Thank you for having me. I'm honoured to be here on behalf of Canada 2020.
I want to talk about three things. One is how great a problem income inequality is, the second is how much it matters, and the third is what can be done about it.
Globally, income inequality is an enormous issue. I think two-thirds of the world's population now live in countries in which inequality has widened over the past decade. This widening is largely due to factors that you know about: globalization, the technology revolution, changes in working hours and practices, and issues around families and family formation.
One of the key features of income inequality is that it tends to be self-reinforcing, so that the poorest groups are less able to invest in their children and in their health and education and in other things that make for success, so inequality is typically transmitted from generation to generation.
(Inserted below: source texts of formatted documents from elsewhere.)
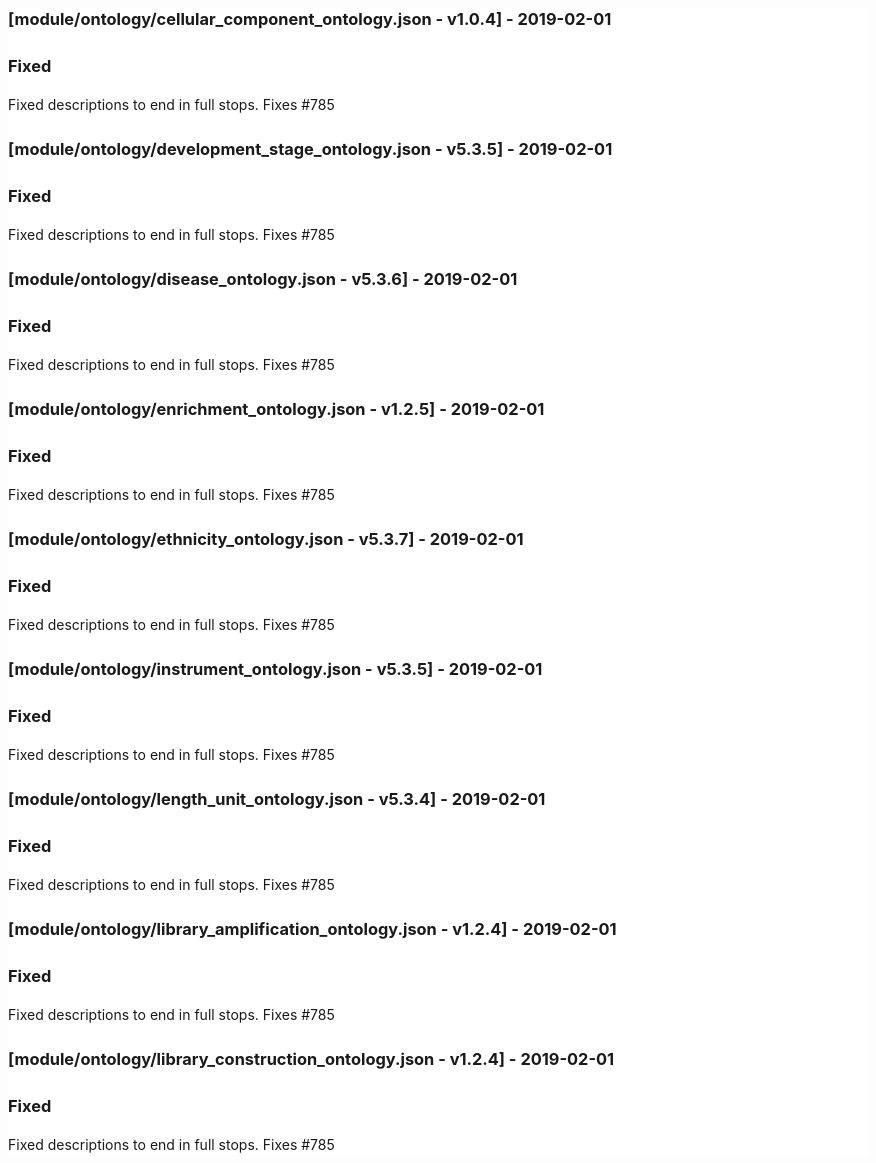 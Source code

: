 ### [module/ontology/cellular_component_ontology.json - v1.0.4] - 2019-02-01
### Fixed
Fixed descriptions to end in full stops. Fixes #785

### [module/ontology/development_stage_ontology.json - v5.3.5] - 2019-02-01
### Fixed
Fixed descriptions to end in full stops. Fixes #785

### [module/ontology/disease_ontology.json - v5.3.6] - 2019-02-01
### Fixed
Fixed descriptions to end in full stops. Fixes #785

### [module/ontology/enrichment_ontology.json - v1.2.5] - 2019-02-01
### Fixed
Fixed descriptions to end in full stops. Fixes #785

### [module/ontology/ethnicity_ontology.json - v5.3.7] - 2019-02-01
### Fixed
Fixed descriptions to end in full stops. Fixes #785

### [module/ontology/instrument_ontology.json - v5.3.5] - 2019-02-01
### Fixed
Fixed descriptions to end in full stops. Fixes #785

### [module/ontology/length_unit_ontology.json - v5.3.4] - 2019-02-01
### Fixed
Fixed descriptions to end in full stops. Fixes #785

### [module/ontology/library_amplification_ontology.json - v1.2.4] - 2019-02-01
### Fixed
Fixed descriptions to end in full stops. Fixes #785

### [module/ontology/library_construction_ontology.json - v1.2.4] - 2019-02-01
### Fixed
Fixed descriptions to end in full stops. Fixes #785
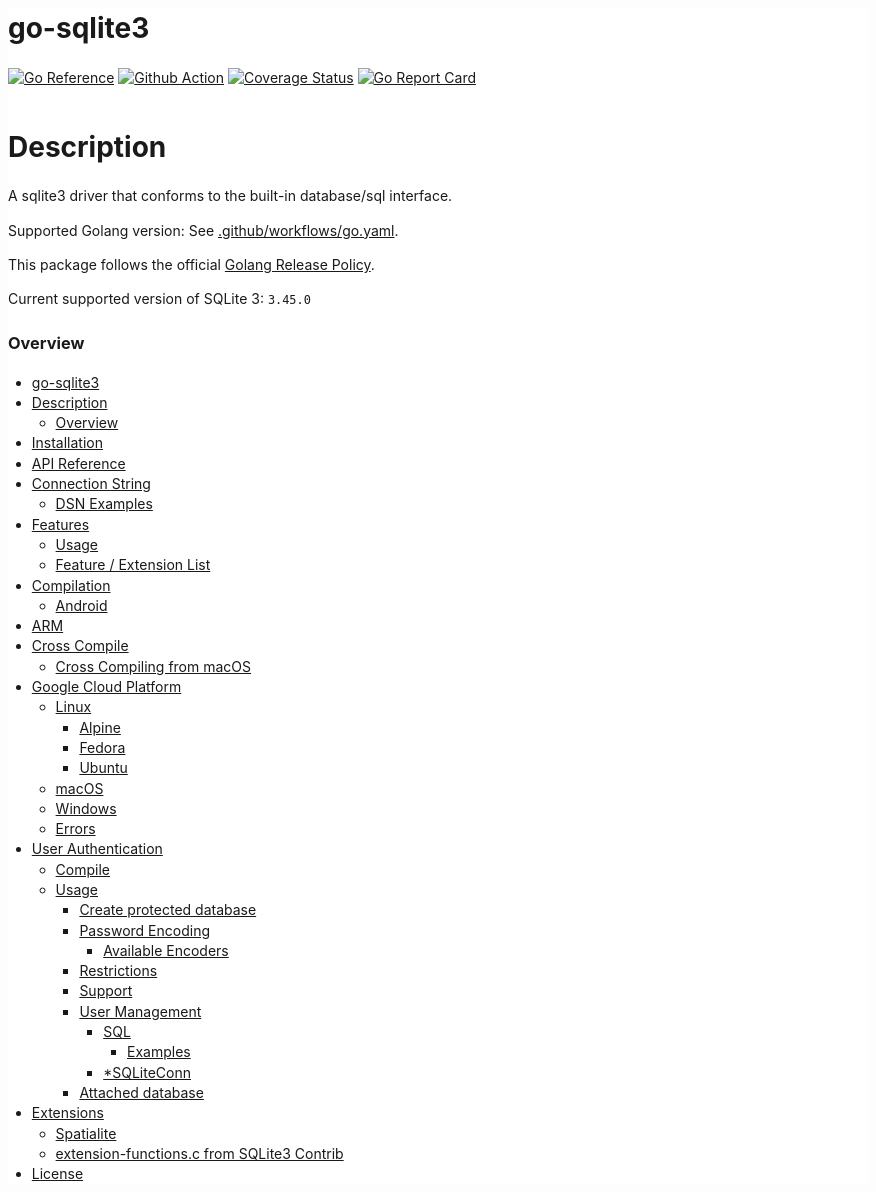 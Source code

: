 go-sqlite3
==========

[![Go Reference](https://pkg.go.dev/badge/github.com/ValentinMontmirail/go-sqlcipher.svg)](https://pkg.go.dev/github.com/ValentinMontmirail/go-sqlcipher)
[![Github Action](https://github.com/ValentinMontmirail/go-sqlcipher/actions/workflows/go.yaml/badge.svg)](https://github.com/ValentinMontmirail/go-sqlcipher/actions/workflows/go.yaml)
[![Coverage Status](https://codecov.io/gh/ValentinMontmirail/go-sqlcipher/graph/badge.svg?token=6FK2UKVH2X)](https://codecov.io/gh/ValentinMontmirail/go-sqlcipher)
[![Go Report Card](https://goreportcard.com/badge/github.com/ValentinMontmirail/go-sqlcipher)](https://goreportcard.com/report/github.com/ValentinMontmirail/go-sqlcipher)

# Description

A sqlite3 driver that conforms to the built-in database/sql interface.

Supported Golang version: See [.github/workflows/go.yaml](./.github/workflows/go.yaml).

This package follows the official [Golang Release Policy](https://golang.org/doc/devel/release.html#policy).

Current supported version of SQLite 3: `3.45.0`

### Overview

- [go-sqlite3](#go-sqlite3)
- [Description](#description)
    - [Overview](#overview)
- [Installation](#installation)
- [API Reference](#api-reference)
- [Connection String](#connection-string)
  - [DSN Examples](#dsn-examples)
- [Features](#features)
    - [Usage](#usage)
    - [Feature / Extension List](#feature--extension-list)
- [Compilation](#compilation)
  - [Android](#android)
- [ARM](#arm)
- [Cross Compile](#cross-compile)
  - [Cross Compiling from macOS](#cross-compiling-from-macos)
- [Google Cloud Platform](#google-cloud-platform)
  - [Linux](#linux)
    - [Alpine](#alpine)
    - [Fedora](#fedora)
    - [Ubuntu](#ubuntu)
  - [macOS](#macos)
  - [Windows](#windows)
  - [Errors](#errors)
- [User Authentication](#user-authentication)
  - [Compile](#compile)
  - [Usage](#usage-1)
    - [Create protected database](#create-protected-database)
    - [Password Encoding](#password-encoding)
      - [Available Encoders](#available-encoders)
    - [Restrictions](#restrictions)
    - [Support](#support)
    - [User Management](#user-management)
      - [SQL](#sql)
        - [Examples](#examples)
      - [\*SQLiteConn](#sqliteconn)
    - [Attached database](#attached-database)
- [Extensions](#extensions)
  - [Spatialite](#spatialite)
  - [extension-functions.c from SQLite3 Contrib](#extension-functionsc-from-sqlite3-contrib)
- [License](#license)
Absent policy action, we can expect income inequality to continue to rise.
But the point I wish to make today is that policy action does make a difference. I am sure you are all familiar with the basic story here in Canada. We sit in about the middle of the OECD rankings in terms of income inequality, but we stand out in terms of concentration of income at the very top end. We are third, after the U.K. and U.S., in terms of the proportion of income going to the top 1%. The Gini coefficient typically used to measure this has risen only a little over the past 10 years. It rose more in the eighties and the nineties, but a good deal of that was offset by taxes and transfers.
The point I'd also like to make is that a Gini coefficient by its very nature doesn't measure changes at the top and the bottom very well. It's good on the middle, but if most of the action is at the top and the bottom, as it is in Canada, this doesn't typically show up in the Gini coefficient.
The question is, how much does income inequality matter? It's our view at Canada 2020 that it matters a lot; our attitudes to inequality go to the very heart of the type of society we wish to build. Income inequality has many effects, and I know you're going to hear from people who are more eloquent on those effects than I am, but I'd like to highlight just a few.
For us, the key one is the link between income inequality and equality of opportunity. Inequality of outcomes—and that's post tax and transfer incomes—is inevitable and to some degree desirable, within limits. But inequality of opportunity and possibilities for economic mobility are quite different. The idea that everyone has a reasonably equal chance of success in life is I think fundamental to our society and our future. There are compelling reasons to believe that in more unequal societies there is less equality of opportunity.
I know you're going to hear from Miles Corak, who produced a great paper for us on this topic. He will show you his “Great Gatsby” curve, which shows the correlation between income inequality and generational earnings elasticity, which stands in for equality of opportunity. There's a lot of discussion around causality and correlation there, but I think we can agree that people's ability to invest in their children and the broader support institutions and structures that exist in more equal and cohesive societies make a big difference to equality of opportunity.
Canada, I'd like to point out, has been a positive outlier in this regard; relative to our levels of income inequality, one would expect possibly lower levels of economic mobility. But there is a question mark as to whether we can maintain this.
Secondly, the public are clearly concerned about this situation. They don't always know the statistics, but polling now shows that they consider this to be a very serious issue, and they do not feel they will be better off in a generation than they are now.
Thirdly, income inequality is not economically efficient, and we don't want to waste human capital.
So I would say focus on what you can do about it. It's all about institutions, about preserving and maintaining and building the institutions that have served us so well in the past—the health and the education that give everyone a fair chance in life, and child care and early childhood education come in there, too. There are many other things around the working income tax benefit—better jobs, minimum wages, other things—but we at Canada 2020 want to focus on understanding what works best in our institutions, supporting them and making sure we do not lose our edge in this area.